But ONS revises up sector output for the fourth quarter of 2015
UK construction output took a surprising dip in January, dropping 0.2% compared to December, according to the latest set of ONS statistics for the sector.
However, the ONS revised up its estimate for construction output for the fourth quarter of 2015 by 0.7 percentage points. The sector is now estimated to have grown by 0.3% over the last three months of last year, rather than contracting by 0.4%.
The month-on-month dip in January surprised economists; their consensus forecast had been for a 0.3% rise in output.
Growth of 0.8% in repairs and maintenance was offset by an 0.8% fall in new work, the ONS said.
Within the new work category, decreases of 10.6% in public new housing and 8.6% in infrastructure was offset by increases of 4.7% in private commercial, 1.6% in public other new work, 0.7% in private industrial and 0.6% in private new housing.
Michael Dall, lead economist at Barbour ABI, commented: “This morning’s construction figures taken at a headline level show a fall in output but it is important to note this is set against an upward revision of the previous Q4 2015 figures.

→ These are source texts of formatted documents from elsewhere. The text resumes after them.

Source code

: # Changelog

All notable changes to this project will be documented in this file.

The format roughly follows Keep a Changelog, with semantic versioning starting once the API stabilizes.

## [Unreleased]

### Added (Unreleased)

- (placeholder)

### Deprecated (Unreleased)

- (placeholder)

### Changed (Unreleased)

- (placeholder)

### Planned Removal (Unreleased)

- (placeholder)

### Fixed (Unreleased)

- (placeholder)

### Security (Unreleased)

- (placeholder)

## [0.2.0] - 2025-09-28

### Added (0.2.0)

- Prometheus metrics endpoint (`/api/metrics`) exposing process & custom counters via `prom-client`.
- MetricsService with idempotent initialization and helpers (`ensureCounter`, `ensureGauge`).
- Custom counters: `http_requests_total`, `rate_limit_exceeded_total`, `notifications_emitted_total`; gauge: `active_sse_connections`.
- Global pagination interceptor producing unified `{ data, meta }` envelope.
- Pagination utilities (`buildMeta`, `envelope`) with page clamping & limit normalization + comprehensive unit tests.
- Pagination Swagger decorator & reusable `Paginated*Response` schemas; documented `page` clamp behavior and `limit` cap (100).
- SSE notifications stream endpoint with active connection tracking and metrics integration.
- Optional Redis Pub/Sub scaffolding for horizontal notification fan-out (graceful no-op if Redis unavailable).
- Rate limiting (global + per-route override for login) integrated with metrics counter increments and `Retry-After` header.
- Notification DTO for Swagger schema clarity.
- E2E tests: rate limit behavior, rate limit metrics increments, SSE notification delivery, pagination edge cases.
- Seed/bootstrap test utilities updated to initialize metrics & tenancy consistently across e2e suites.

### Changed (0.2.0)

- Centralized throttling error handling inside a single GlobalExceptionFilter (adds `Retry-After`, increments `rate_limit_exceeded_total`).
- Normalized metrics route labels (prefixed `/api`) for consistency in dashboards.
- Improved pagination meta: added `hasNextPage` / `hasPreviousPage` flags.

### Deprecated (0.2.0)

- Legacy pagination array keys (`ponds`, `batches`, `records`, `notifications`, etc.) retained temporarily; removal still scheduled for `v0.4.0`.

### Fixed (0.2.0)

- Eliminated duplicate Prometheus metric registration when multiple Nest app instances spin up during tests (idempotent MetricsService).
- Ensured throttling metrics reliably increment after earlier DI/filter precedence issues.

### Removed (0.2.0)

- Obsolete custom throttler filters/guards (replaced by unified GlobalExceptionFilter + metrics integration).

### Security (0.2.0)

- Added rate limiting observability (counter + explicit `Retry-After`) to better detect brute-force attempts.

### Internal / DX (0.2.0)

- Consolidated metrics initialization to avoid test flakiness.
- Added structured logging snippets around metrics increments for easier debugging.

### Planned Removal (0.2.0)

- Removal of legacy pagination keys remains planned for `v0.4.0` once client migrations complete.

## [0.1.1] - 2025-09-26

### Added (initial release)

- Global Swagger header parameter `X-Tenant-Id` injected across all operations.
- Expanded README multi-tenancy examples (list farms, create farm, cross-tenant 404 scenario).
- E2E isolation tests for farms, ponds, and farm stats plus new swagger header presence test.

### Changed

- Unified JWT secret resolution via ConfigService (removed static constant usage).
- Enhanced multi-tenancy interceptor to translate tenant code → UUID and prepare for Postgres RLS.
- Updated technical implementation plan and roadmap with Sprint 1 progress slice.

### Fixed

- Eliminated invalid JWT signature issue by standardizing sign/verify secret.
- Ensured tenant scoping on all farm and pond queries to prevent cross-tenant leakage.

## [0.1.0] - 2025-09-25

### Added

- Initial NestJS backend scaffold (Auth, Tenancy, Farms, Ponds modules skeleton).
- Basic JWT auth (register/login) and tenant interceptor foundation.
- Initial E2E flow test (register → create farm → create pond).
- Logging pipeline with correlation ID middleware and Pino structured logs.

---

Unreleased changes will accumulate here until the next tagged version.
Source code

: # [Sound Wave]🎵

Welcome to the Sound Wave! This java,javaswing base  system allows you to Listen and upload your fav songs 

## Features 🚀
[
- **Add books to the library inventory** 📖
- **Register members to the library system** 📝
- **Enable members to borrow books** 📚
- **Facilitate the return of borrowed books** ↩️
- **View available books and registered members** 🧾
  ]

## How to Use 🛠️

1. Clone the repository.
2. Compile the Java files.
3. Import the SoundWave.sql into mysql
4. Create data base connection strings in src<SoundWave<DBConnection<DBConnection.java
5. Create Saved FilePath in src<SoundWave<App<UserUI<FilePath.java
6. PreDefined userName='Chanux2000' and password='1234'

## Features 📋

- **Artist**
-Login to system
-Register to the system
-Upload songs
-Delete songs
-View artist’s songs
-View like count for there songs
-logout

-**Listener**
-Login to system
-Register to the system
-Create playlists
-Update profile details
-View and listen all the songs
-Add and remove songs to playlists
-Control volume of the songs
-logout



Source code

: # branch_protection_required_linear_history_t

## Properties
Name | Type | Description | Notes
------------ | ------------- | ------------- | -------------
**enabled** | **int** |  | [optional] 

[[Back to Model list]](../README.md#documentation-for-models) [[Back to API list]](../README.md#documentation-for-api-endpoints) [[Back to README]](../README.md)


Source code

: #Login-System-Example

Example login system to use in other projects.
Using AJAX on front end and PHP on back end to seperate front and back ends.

“So looking at the last 3 month’s compared to the previous construction actually grew by 1.1%, suggesting the forecasters predictions of between 3% and 4% growth remain a good guide to the industry’s prospects this year.”
Industry leaders reacted to the figures with concern that a potential Brexit vote in June’s EU referendum could already be dampening output.
Mark Robinson, chief executive of contracting authority Scape, commented: “Many companies in the construction sector employ a high proportion of skilled workers from Europe, and the prospect of an exacerbated skills crisis if we do leave the EU, is part of the reason behind the slow down reported today.
“This only increases the imperative to address the shortage of skilled construction workers in the UK and the construction industry must be vocal about the broad range of careers on offer and promote strong role models.”
Michael Thirkettle, chief executive of consultant McBains Cooper, commented: “We are seeing the uncertainty around Brexit delay investment decisions, which is dampening the market. At the same time, the sector is desperately short of skilled workers – particularly bricklayers, carpenters and electricians.
“If the UK leaves the EU, construction companies fear they would lose access to the pool of skills from Europe that they are relying on – making a bad situation worse.”